There are some limits to fees in bankruptcy cases
The zero-intensive nature of professional fees in chapter 11 bankruptcy cases and the ongoing concern expressed by commentators bring to mind the line by the great Will Rodgers about the weather: “Everyone talks about it, but nobody does anything about it.” On Monday, however, in Baker Botts LLP v. ASARCO LLC, the U.S. Supreme Court did something about professional fees.
The issue was whether, in addition to being compensated for services in the underlying bankruptcy case, including compensation for preparing the detailed fee applications, professionals could also be compensated for fees and costs incurred in defending their fee applications from the objections of parties to the bankruptcy case. The Supreme Court, in a 6-3 opinion, answered in the negative. It invoked the American Rule, and held that professionals defend their fee applications against objections on their own dime.

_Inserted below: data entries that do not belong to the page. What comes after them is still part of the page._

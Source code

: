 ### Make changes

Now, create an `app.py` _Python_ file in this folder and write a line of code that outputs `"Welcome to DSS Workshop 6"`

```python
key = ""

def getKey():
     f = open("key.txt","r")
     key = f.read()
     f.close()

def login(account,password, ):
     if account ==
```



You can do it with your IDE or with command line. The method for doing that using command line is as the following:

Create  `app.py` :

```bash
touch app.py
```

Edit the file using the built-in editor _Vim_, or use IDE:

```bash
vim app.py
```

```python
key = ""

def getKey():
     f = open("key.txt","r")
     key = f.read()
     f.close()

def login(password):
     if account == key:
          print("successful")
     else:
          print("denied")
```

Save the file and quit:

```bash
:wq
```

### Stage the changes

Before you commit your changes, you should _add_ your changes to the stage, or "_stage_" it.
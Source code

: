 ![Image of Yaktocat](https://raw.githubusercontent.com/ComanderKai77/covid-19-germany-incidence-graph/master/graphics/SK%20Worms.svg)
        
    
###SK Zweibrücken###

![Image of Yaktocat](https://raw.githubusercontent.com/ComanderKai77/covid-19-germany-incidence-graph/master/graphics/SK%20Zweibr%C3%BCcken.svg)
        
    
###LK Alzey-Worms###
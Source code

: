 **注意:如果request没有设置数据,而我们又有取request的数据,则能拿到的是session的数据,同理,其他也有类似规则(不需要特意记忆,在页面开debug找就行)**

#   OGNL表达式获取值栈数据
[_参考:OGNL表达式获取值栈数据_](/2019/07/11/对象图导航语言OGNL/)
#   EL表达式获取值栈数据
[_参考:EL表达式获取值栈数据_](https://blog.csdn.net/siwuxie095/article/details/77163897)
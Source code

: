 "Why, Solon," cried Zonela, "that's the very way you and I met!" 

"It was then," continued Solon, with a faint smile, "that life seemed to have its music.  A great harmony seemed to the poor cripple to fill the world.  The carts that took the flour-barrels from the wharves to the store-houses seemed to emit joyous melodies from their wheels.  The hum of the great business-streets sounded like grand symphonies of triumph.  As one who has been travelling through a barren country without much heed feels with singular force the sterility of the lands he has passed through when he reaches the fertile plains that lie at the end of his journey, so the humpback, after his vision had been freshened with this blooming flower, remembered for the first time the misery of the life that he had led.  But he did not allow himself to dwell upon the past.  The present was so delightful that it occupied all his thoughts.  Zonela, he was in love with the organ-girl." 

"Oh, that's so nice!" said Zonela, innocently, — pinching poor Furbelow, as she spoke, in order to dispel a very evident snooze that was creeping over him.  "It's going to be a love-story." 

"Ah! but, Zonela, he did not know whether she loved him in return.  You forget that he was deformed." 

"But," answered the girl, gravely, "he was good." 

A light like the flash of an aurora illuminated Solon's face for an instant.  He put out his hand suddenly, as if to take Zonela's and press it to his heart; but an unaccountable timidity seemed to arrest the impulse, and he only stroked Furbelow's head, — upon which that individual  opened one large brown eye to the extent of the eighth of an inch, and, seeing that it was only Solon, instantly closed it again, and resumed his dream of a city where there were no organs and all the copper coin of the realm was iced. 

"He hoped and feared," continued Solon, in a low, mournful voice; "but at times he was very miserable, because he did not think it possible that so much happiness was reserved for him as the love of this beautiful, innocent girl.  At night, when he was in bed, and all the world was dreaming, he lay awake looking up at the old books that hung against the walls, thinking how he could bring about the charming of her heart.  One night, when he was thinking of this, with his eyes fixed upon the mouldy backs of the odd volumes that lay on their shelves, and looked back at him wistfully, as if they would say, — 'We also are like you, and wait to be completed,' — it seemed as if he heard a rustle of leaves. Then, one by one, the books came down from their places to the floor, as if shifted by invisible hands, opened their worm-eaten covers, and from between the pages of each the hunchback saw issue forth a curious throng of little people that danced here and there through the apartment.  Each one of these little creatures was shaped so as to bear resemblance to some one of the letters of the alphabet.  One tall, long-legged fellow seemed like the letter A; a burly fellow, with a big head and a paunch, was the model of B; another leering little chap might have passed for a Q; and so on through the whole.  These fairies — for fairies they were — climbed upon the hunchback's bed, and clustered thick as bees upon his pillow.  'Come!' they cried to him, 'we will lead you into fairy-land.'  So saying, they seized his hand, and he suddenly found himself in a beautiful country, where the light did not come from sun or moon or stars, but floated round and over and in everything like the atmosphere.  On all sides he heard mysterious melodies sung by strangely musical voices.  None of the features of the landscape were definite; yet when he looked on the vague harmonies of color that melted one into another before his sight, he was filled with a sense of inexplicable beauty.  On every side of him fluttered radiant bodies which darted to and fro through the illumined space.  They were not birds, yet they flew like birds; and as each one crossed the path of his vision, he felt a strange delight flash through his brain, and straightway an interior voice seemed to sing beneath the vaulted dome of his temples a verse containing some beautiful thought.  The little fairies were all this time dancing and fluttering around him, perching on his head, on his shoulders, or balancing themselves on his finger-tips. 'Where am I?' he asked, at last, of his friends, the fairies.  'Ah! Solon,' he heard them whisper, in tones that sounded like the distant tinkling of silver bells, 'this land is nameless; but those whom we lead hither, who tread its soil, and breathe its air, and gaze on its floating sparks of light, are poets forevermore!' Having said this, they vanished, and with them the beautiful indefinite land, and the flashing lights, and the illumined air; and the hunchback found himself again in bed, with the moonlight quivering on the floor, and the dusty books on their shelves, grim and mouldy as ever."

Prior to the advent of the modern bankruptcy code, which became effective in 1979, the rule regarding professional fees in bankruptcy cases was that professionals were to share the debtor’s pain. Fees to employed professionals were to be awarded with an eye to the “spirit of economy.” See Levin v. Barker, 122 F. 2d 969 (8th Cir. 1941). This meant that normal billing rates and market norms were not adhered to because, “this is bankruptcy.” The result was a small and highly specialized outlier bankruptcy bar that survived on substandard billing rates and terms.
The 1979 code changed all of that. The code, and the early cases construing the professional compensation provisions, developed the policy that counsel employed in bankruptcy cases should be paid at the same rates as in the prevailing market. No more bankruptcy discount. Additionally, it was determined early on that professionals were to be compensated for the preparation of the required highly detailed interim and final fee applications.
The courts made short shrift of objections that attorneys should not be compensated for preparing their bills, due in part to the detailed and highly regulated nature of the fee application process. Congress codified this provision in 11 U.S.C. Section 330. Fee applications start with billing data, but according to the bankruptcy rules, are in fact a motion for allowance and payment of fees, with all of the attendant factual and legal support required. The allowance of payment for preparation of fee applications, and appearance at the hearing on fees, was carried over to fees generated in satellite litigation over the fees themselves.
In Baker Botts, the firm had represented a debtor in possession, successfully, in its chapter 11 bankruptcy case. The firm engineered large recoveries on behalf of the bankruptcy estate. A chapter 11 plan was confirmed, and creditors were paid in full. When Baker Botts filed its fee application, it sought $120 million in fees and costs, an enhancement of $4.1 million, and ultimately, another $5 million for litigating over its fees with an objecting party (who happened to be its former client, now the reorganized debtor). The bankruptcy court awarded the fees, including the $5 million for litigating over fees. On appeal, the district court affirmed. The 5th U.S. Circuit Court Appeals reversed, and the Supreme Court granted certiorari.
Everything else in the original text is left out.